The €75.6 billion Horizon 2020 framework research programme that ran from 2014 - 2020 had a huge impact on the European economy, its scientific output, and on society, but was short on budget, needed simplification and should have included better support for women researchers and entrepreneurs, a review shows.

The Horizon 2020 evaluation, carried out by the European Commission, is one of the first major documents that will inform the scope and aims of the next research programme, Framework Programme 10 (FP10), which will start in 2028.

Horizon 2020 helped fund over 35,000 projects around the world, but was €159 billion short of being able to fund all proposals judged to be “above the quality threshold” in each call.

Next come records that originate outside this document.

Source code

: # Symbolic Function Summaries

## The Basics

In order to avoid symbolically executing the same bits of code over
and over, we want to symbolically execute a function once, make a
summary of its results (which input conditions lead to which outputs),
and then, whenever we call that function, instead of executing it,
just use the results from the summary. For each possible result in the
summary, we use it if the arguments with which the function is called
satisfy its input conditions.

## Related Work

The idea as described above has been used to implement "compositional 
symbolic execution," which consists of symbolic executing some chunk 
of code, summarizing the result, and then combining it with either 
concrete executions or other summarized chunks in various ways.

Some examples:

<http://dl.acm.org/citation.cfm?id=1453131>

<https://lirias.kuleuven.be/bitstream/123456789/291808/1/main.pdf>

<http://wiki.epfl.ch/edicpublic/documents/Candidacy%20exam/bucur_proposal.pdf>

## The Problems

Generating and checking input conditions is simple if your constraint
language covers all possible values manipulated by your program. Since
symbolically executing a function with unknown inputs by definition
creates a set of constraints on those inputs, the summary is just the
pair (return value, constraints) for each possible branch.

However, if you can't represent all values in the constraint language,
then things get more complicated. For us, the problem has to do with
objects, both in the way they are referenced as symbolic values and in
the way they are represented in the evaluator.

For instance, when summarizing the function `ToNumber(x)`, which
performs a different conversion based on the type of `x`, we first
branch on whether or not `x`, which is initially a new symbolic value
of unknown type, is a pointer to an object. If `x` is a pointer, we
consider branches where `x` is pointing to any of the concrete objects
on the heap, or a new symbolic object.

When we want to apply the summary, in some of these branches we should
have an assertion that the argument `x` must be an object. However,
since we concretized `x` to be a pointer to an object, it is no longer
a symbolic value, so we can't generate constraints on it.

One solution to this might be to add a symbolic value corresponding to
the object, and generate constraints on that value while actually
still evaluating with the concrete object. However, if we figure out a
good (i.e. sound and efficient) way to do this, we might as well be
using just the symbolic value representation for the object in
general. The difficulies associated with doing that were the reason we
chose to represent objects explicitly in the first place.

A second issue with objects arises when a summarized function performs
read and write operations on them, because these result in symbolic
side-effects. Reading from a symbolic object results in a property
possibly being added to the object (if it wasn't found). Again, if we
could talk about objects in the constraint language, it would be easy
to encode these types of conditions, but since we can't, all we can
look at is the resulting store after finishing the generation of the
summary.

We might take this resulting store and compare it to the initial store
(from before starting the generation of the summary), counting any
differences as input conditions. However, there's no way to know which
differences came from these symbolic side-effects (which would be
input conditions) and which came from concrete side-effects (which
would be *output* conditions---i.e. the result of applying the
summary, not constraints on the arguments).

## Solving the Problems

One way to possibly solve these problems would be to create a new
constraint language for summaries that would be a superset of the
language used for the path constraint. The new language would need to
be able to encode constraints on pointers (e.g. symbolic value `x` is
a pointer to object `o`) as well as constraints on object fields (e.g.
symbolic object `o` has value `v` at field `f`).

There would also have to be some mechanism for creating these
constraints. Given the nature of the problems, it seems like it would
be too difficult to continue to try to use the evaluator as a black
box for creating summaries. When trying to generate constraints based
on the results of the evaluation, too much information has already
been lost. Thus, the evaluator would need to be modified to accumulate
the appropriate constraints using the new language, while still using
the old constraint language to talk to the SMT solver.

In addition, it lacked the support needed to make the most of the quality research it funded, and despite seeing the introduction of Widening measures, failed to close the research and innovation gap between Europe's top and bottom performers.

The €159 billion underfunding meant 74% of all high quality proposals, around 100,000, were not backed by Horizon 2020.

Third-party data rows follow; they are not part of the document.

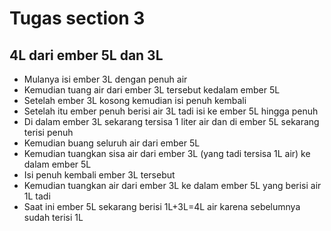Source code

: # Tugas section 3
 
## 4L dari ember 5L dan 3L

- Mulanya isi ember 3L dengan penuh air 
- Kemudian tuang air dari ember 3L tersebut kedalam ember 5L
- Setelah ember 3L kosong kemudian isi penuh kembali 
- Setelah itu ember penuh berisi air 3L tadi isi ke ember 5L hingga penuh
- Di dalam ember 3L sekarang tersisa 1 liter air dan di ember 5L sekarang terisi penuh
- Kemudian buang seluruh air dari ember 5L
- Kemudian tuangkan sisa air dari ember 3L (yang tadi tersisa 1L air) ke dalam ember 5L
- Isi penuh kembali ember 3L tersebut
- Kemudian tuangkan air dari ember 3L ke dalam ember 5L yang berisi air 1L tadi
- Saat ini ember 5L sekarang berisi 1L+3L=4L air karena sebelumnya sudah terisi 1L 
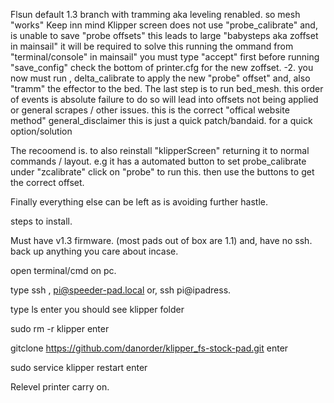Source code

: Flsun default 1.3 branch with tramming aka leveling renabled. so mesh "works" 
Keep inn mind Klipper screen does not use "probe_calibrate" and, is unable to save "probe offsets" this leads to large "babysteps aka zoffset in mainsail" 
it will be required to solve this running the ommand from "terminal/console" in mainsail"  you must type "accept" first before running "save_config" 
check the bottom of printer.cfg for the new zoffset. 
-2. you now must run , delta_calibrate to apply the new "probe" offset" and, also "tramm" the effector to the bed. 
The last step is to run bed_mesh. 
this order of events is absolute failure to do so will lead into offsets not being applied or general scrapes / other issues. this is the correct "offical website method" 
general_disclaimer this is just a quick patch/bandaid. for a quick option/solution 

The recoomend is. to also reinstall "klipperScreen" returning it to normal commands / layout. e.g it has a automated button to set probe_calibrate under "zcalibrate"  click on "probe" to run this. then use the buttons 
to get the correct offset. 

Finally everything else can be left as is avoiding further hastle. 


steps to install. 

Must have v1.3 firmware. (most pads out of box are 1.1) and, have no ssh.  back up anything you care about incase. 

open terminal/cmd on pc. 

type ssh , pi@speeder-pad.local  or, ssh pi@ipadress. 

type ls enter you should see klipper folder 

sudo rm -r klipper enter 

gitclone https://github.com/danorder/klipper_fs-stock-pad.git enter 

sudo service klipper restart enter 

Relevel printer carry on. 
 


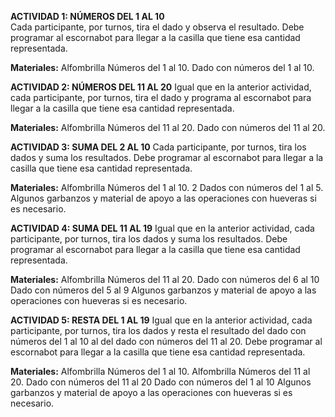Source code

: <b>ACTIVIDAD 1: NÚMEROS DEL 1 AL 10</b><br/>
Cada participante, por turnos, tira el dado y observa el resultado. Debe programar al escornabot para llegar a la casilla que tiene esa cantidad representada.

<b>Materiales:</b>
Alfombrilla Números del 1 al 10.
Dado con números del 1 al 10.

<b>ACTIVIDAD 2: NÚMEROS DEL 11 AL 20</b>
Igual que en la anterior actividad, cada participante, por turnos, tira el dado y programa al escornabot para llegar a la casilla que tiene esa cantidad representada.

<b>Materiales:</b>
Alfombrilla Números del 11 al 20.
Dado con números del 11 al 20.

<b>ACTIVIDAD 3: SUMA DEL 2 AL 10</b>
Cada participante, por turnos, tira los dados y suma los resultados. Debe programar al escornabot para llegar a la casilla que tiene esa cantidad representada.

<b>Materiales:</b>
Alfombrilla Números del 1 al 10.
2 Dados con números del 1 al 5.
Algunos garbanzos y material de apoyo a las operaciones con hueveras si es necesario.

<b>ACTIVIDAD 4: SUMA DEL 11 AL 19</b>
Igual que en la anterior actividad, cada participante, por turnos, tira los dados y suma los resultados. Debe programar al escornabot para llegar a la casilla que tiene esa cantidad representada.

<b>Materiales:</b>
Alfombrilla Números del 11 al 20.
Dado con números del 6 al 10
Dado con números del 5 al 9
Algunos garbanzos y material de apoyo a las operaciones con hueveras si es necesario.

<b>ACTIVIDAD 5: RESTA DEL 1 AL 19</b>
Igual que en la anterior actividad, cada participante, por turnos, tira los dados y resta el resultado del dado con números del 1 al 10 al del dado con números del 11 al 20. Debe programar al escornabot para llegar a la casilla que tiene esa cantidad representada.

<b>Materiales:</b>
Alfombrilla Números del 1 al 10.
Alfombrilla Números del 11 al 20.
Dado con números del 11 al 20
Dado con números del 1 al 10
Algunos garbanzos y material de apoyo a las operaciones con hueveras si es necesario.
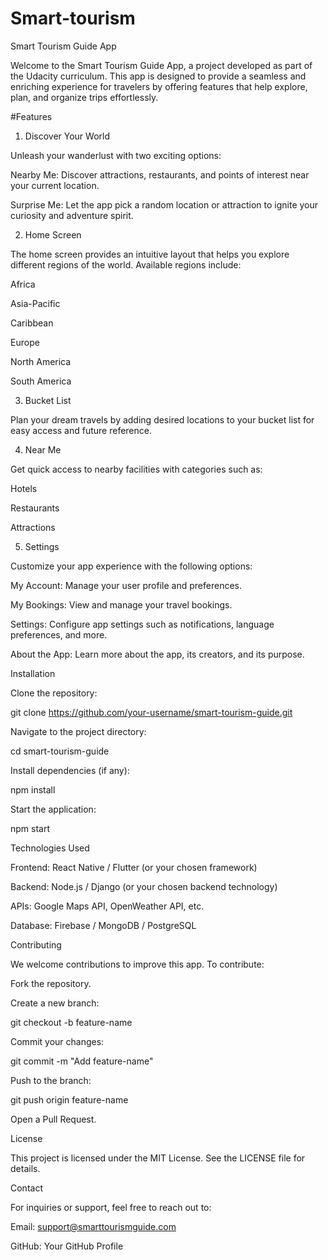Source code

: # Smart-tourism
Smart Tourism Guide App

Welcome to the Smart Tourism Guide App, a project developed as part of the Udacity curriculum. This app is designed to provide a seamless and enriching experience for travelers by offering features that help explore, plan, and organize trips effortlessly.

#Features

1. Discover Your World

Unleash your wanderlust with two exciting options:

Nearby Me: Discover attractions, restaurants, and points of interest near your current location.

Surprise Me: Let the app pick a random location or attraction to ignite your curiosity and adventure spirit.

2. Home Screen

The home screen provides an intuitive layout that helps you explore different regions of the world. Available regions include:

Africa

Asia-Pacific

Caribbean

Europe

North America

South America

3. Bucket List

Plan your dream travels by adding desired locations to your bucket list for easy access and future reference.

4. Near Me

Get quick access to nearby facilities with categories such as:

Hotels

Restaurants

Attractions

5. Settings

Customize your app experience with the following options:

My Account: Manage your user profile and preferences.

My Bookings: View and manage your travel bookings.

Settings: Configure app settings such as notifications, language preferences, and more.

About the App: Learn more about the app, its creators, and its purpose.

Installation

Clone the repository:

git clone https://github.com/your-username/smart-tourism-guide.git

Navigate to the project directory:

cd smart-tourism-guide

Install dependencies (if any):

npm install

Start the application:

npm start

Technologies Used

Frontend: React Native / Flutter (or your chosen framework)

Backend: Node.js / Django (or your chosen backend technology)

APIs: Google Maps API, OpenWeather API, etc.

Database: Firebase / MongoDB / PostgreSQL

Contributing

We welcome contributions to improve this app. To contribute:

Fork the repository.

Create a new branch:

git checkout -b feature-name

Commit your changes:

git commit -m "Add feature-name"

Push to the branch:

git push origin feature-name

Open a Pull Request.

License

This project is licensed under the MIT License. See the LICENSE file for details.

Contact

For inquiries or support, feel free to reach out to:

Email: support@smarttourismguide.com

GitHub: Your GitHub Profile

While the programme attracted around one million applications from 177 countries, around half of all funding went to organisations in just four countries – Germany, UK, France and Spain.

However, smaller countries such as Estonia, Greece, Cyprus and Latvia performed well when comparing how much funding they won against their gross domestic expenditure on R&D.

Every euro invested in the programme will bring around €5 in benefits to EU citizens by 2040 and add an average €15.9 billion to EU GDP annually, reaching around €429 billion from 2014 - 2040.